Por Alberto Salcedo Ramos | 27 de diciembre, 2015

Un abrazo, por favor; por alberto salcedo ramos 640

Un abrazo es lo que más cuesta y lo que menos vale.

Lo que más cuesta porque somos timoratos, porque andamos prevenidos, porque tememos parecer cursis o empalagosos. Además creemos que revelar el afecto duele.

Y lo que menos vale porque lo hemos convertido en una simple muletilla social, una estampilla que pegamos mecánicamente al final de nuestras cartas, sea quien sea el destinatario.

“Un abrazo”, escribimos al rematar el mail. “Un abrazo”, anotamos en el muro del cumpleañero anónimo en Facebook. “Un abrazo”, le decimos a nuestro interlocutor telefónico.

Obsequiarle abrazos al corresponsal lejano es fácil. Lo difícil es dárselos en persona al tío más allegado. Somos diligentes para el mimo exhibicionista en las comunidades virtuales y melindrosos cuando estamos a solas con el prójimo. Para abrazar de verdad hay que desnudar el alma. Entonces preferimos la distancia, porque así el abrazo se transforma en un formulismo cómodo.

A veces me pregunto si Whatsapp no sería inventado por un negociante lúcido tras observar que hoy la gente solo sabe abrazarse desde lejos. Muchos han llegado al colmo de mandarle abrazos orales a la persona con la cual están conversando frente a frente.

— Hasta luego. Un abrazo –le espetan ahí, a medio metro de distancia.

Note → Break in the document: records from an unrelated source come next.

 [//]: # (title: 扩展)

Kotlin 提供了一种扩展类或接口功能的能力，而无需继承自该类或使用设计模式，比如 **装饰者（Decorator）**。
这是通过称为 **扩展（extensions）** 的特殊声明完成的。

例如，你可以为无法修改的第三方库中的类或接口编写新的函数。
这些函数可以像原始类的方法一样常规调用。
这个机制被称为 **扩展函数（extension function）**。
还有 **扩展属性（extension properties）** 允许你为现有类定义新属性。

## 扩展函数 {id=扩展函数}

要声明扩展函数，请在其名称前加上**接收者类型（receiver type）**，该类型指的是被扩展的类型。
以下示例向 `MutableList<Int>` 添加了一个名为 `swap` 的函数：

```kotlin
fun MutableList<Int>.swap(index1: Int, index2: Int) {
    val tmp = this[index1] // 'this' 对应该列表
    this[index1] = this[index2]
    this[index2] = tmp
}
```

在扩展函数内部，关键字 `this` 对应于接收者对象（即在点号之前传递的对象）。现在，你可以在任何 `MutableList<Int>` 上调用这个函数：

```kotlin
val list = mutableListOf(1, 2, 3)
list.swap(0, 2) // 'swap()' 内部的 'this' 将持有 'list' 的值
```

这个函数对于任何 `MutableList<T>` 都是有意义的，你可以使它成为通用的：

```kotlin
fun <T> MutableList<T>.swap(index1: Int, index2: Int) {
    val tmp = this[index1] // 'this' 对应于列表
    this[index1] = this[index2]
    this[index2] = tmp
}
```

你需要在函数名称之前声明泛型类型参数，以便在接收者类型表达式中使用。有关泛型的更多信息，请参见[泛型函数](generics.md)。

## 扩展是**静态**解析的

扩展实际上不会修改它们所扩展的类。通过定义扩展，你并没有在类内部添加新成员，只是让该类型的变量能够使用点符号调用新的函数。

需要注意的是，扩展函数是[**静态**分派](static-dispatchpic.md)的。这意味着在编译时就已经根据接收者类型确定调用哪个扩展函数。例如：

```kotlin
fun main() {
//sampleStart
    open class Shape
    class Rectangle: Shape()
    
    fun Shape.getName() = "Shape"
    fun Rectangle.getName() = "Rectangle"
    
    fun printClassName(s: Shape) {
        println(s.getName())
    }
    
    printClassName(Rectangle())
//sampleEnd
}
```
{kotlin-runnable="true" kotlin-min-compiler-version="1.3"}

Otros llevan siempre a la mano una tabla Excel en la cual están ya predeterminados los abrazos que van a dar a lo largo de su vida: uno para el vecino el 31 de diciembre a las doce de la noche, uno para la tía-abuela Magnolia en sus bodas de oro, uno para el compadre si sale vivo de la Unidad de Cuidados Intensivos.

Formalismos, puros formalismos. Abrazar de verdad es una experiencia muy honda, no un asunto relacionado con protocolos. Si abrazamos a todo el mundo de dientes para afuera al final no abrazamos a nadie del pecho hacia adentro, ni siquiera a la gente a la cual queremos.

En este punto recuerdo una caricatura de Roberto Fontanarrosa sobre unos esposos sentados en la tribuna del estadio:

— A mí el fútbol no me gusta –advierte la señora–, pero yo insisto en venir a la cancha a ver si en una de esas hay un gol y mi marido me abraza.

También recuerdo un pasaje del libro Lo que no tiene nombre. En él la autora, Piedad Bonnett, cuenta que varios intelectuales fueron torpes para darle el pésame por la muerte de su hijo. Según ella, los intelectuales se inhiben en la expresión del sentimiento por miedo al ridículo. “No saben abrazar”, sentenció. En cambio el albañil de su casa le expresó sin dificultades unas palabras afectuosas que la hicieron sentir abrazada.

No creo que la inhibición sea exclusiva de los intelectuales, pero le concedo razón a Piedad Bonnett en que los abrazos van mucho más allá del contacto físico: se sienten en nuestras palabras, en nuestro trato. Olvidemos la maña de repartir abrazos demagógicos entre extraños, y aprendamos a abrazar de verdad a los seres amados.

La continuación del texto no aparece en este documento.